Commissioner for Youths and Sports Ebonyi State
- In office 2000–2001
- In office 2019 - date

Personal details
- Born: 1961 (age 64–65) Ishielu, Ebonyi State, Nigeria
- Committees: Chairman Committee on Sports

= Joseph Ogba =

Nigerian politician

Joseph Obinna Ogba (born 1961 in Ebonyi State, Nigeria) is a Nigerian politician. He is the senator representing Ebonyi Central senatorial district in the Nigerian Senate. He is a member of the 8th National Assembly in Nigeria and also senator-elect in the 9th republic of the National Assembly.

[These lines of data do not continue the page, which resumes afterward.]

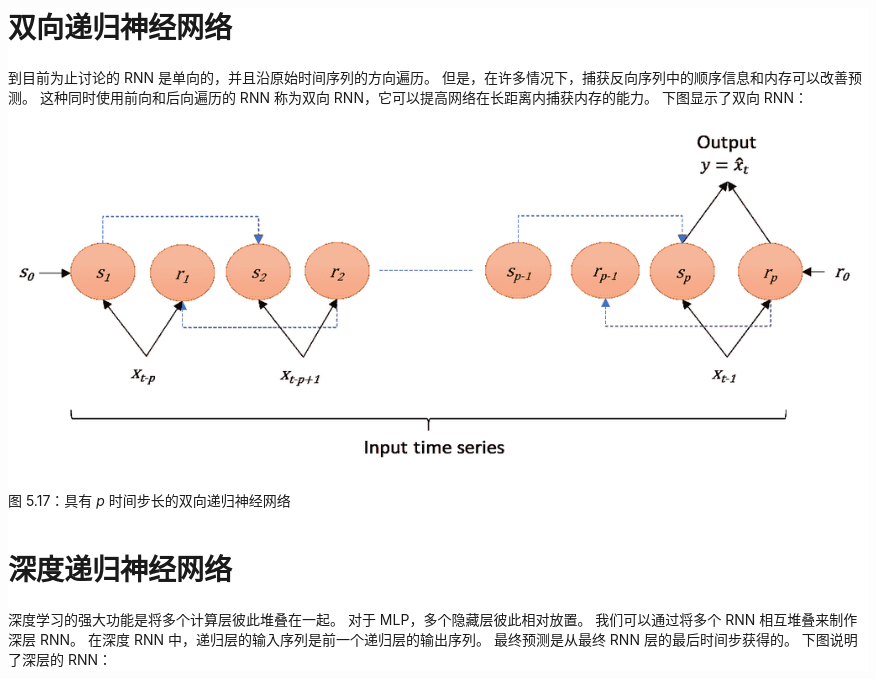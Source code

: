 # 双向递归神经网络

到目前为止讨论的 RNN 是单向的，并且沿原始时间序列的方向遍历。 但是，在许多情况下，捕获反向序列中的顺序信息和内存可以改善预测。 这种同时使用前向和后向遍历的 RNN 称为双向 RNN，它可以提高网络在长距离内捕获内存的能力。 下图显示了双向 RNN：

![](img/bf5c68d9-0a85-4aa1-90be-7a1435f6104d.png)

图 5.17：具有 *p* 时间步长的双向递归神经网络

# 深度递归神经网络

深度学习的强大功能是将多个计算层彼此堆叠在一起。 对于 MLP，多个隐藏层彼此相对放置。 我们可以通过将多个 RNN 相互堆叠来制作深层 RNN。 在深度 RNN 中，递归层的输入序列是前一个递归层的输出序列。 最终预测是从最终 RNN 层的最后时间步获得的。 下图说明了深层的 RNN：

== Personal life and education ==
Joseph Ogba was born in 1961 in Nkalagu, Ishielu Local Government Area of Ebonyi State, Nigeria. He was raised in Ishielu briefly. Ogba attended Command Secondary School in Nkalagu where he received his General Certificate of Education in 1975. He then attended Federal Polytechnic, Oko where he obtained a Diploma and Higher National Diploma in Mass Communication.

== Career ==
Ogba started his career as a referee in the Nigerian Football Referee Association in 1986. In 1995, he was appointed Chairman of Nigeria Football Referee Council (Anambra State Chapter) and served in that position till 1997. In 1997, he was appointed a member of Federal Government Delegation to United States on Image Building.

=== Political career ===
In 1998, he went into politics and was elected Chairman of Ishielu local government in Ebonyi State. Subsequently he was appointed Chairman of Chairmen (ALGON) in Ebonyi State. Due to his experience in football, he was appointed Chairman, Ebonyi Angels Football Club in 1999 up till 2002.

While still serving as Chairman of Ebonyi Angels, he was appointed Commissioner for Youths and Sports, Ebonyi State in 2002. In 2003, after serving as commissioner he was appointed the Chairman of Football Association in Ebonyi State. In 2006, he was the Chairman of the marketing and sponsor committee of Nigeria Football Federation.

During the 2015 general elections in Nigeria, Ogba contested for the senate and was elected to represent Ebonyi Central senatorial district. He was appointed Chairman committee on sports in the Nigerian senate. In 2019, he was re-elected into the Nigerian senate for a second term.